After the initial successes of Operation Barbarossa, at the end of September 1941 Hitler turned his focus to Moscow, with the unshakeable belief that capturing the capital would knock the Soviets out of the war. On the face of it, it was an unequal struggle; Field Marshall Fedor von Bock had at his command disposal 1 million men, 1,700 tanks, 19,500 artillery guns and 950 combat aircraft – 50% of all the German men in Russia, 75% of all the tanks and 33% of all the planes. To defend Moscow, the Russians had under 500,000 men, fewer than 900 tanks and just over 300 combat planes. But the picture was in fact a great deal more complex; the Germans had suffered very significant losses since the invasion of Russia had begun, and had issues with logistics and air support. The Soviets, under the command of General Zhukov, were beginning to be better supplied with re-enforcements, and were prepared to defend to the death.

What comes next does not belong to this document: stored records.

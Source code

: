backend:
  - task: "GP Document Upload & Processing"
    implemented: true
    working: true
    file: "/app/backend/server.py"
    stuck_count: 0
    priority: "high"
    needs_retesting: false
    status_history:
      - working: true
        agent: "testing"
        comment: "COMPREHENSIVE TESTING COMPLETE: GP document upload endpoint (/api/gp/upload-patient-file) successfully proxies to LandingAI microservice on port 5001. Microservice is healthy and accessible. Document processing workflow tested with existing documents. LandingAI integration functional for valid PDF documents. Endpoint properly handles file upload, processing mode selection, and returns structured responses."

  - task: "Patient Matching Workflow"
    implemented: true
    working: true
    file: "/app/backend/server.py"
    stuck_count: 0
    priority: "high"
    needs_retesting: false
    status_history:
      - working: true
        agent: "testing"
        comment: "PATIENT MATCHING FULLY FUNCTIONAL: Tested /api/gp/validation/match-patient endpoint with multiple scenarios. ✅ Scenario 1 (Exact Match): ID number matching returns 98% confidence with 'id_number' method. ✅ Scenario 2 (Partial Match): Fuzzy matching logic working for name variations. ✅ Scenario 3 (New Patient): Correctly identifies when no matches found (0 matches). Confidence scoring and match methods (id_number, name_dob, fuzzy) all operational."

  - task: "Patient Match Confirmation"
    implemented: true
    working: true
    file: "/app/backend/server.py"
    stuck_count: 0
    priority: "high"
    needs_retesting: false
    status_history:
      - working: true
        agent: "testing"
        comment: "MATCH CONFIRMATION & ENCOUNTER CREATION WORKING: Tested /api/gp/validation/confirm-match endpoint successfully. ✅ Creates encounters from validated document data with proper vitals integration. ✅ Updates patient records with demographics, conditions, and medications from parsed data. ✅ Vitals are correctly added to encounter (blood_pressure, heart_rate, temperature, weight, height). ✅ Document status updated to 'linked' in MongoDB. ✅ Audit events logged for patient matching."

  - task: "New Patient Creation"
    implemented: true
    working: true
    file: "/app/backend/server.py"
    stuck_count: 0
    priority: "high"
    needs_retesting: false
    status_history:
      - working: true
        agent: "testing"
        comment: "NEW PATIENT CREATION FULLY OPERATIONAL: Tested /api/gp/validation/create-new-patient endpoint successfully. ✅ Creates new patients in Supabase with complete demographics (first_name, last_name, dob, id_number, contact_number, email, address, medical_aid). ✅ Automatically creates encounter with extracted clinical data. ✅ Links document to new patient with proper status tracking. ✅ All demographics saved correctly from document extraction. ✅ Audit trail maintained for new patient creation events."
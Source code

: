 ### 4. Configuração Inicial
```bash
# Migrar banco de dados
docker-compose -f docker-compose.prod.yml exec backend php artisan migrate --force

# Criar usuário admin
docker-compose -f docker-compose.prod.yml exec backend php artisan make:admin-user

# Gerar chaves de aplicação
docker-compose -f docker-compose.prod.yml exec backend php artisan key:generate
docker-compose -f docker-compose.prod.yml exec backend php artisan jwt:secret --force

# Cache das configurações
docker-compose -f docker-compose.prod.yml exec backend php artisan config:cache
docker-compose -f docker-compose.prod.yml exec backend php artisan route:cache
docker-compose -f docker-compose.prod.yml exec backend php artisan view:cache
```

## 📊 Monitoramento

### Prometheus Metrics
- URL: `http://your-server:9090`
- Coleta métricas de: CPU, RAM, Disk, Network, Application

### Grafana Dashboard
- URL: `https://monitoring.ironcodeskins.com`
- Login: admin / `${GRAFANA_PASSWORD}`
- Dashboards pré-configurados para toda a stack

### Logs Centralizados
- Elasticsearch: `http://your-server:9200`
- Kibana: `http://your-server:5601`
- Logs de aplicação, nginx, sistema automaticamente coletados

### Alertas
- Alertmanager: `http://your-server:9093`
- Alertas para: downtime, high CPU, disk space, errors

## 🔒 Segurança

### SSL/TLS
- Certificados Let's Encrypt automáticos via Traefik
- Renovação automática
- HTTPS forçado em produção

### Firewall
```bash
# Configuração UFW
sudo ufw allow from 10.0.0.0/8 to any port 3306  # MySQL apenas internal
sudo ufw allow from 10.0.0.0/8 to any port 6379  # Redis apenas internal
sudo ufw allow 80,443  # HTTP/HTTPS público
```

Nevertheless Moscow was in a perilous situation. This volume in the Casemate Illustrated series concentrates on the main German assault of October 1941. Guderian’s panzer divisions at first made sweeping gains as they had done so many times before and large parts of the Red Army were encircled at Vyazma and Bryansk. These successes in fact allowed the Soviets time to regroup as the encircled armies did not surrender and had to be dealt with. Then three engagements followed at Mtsensk, Maloyaroslavets and the Mojaisk defence line that proved that the war in the East was not entering its final days as German high command believed.
Illustrated with over 150 photographs, plus profile drawings of tanks, vehicles and aircraft, it gives a vivid impression of the situation for both protagonists, and a detailed analysis of the critical days as the fate of Moscow and perhaps the whole war hung in the balance.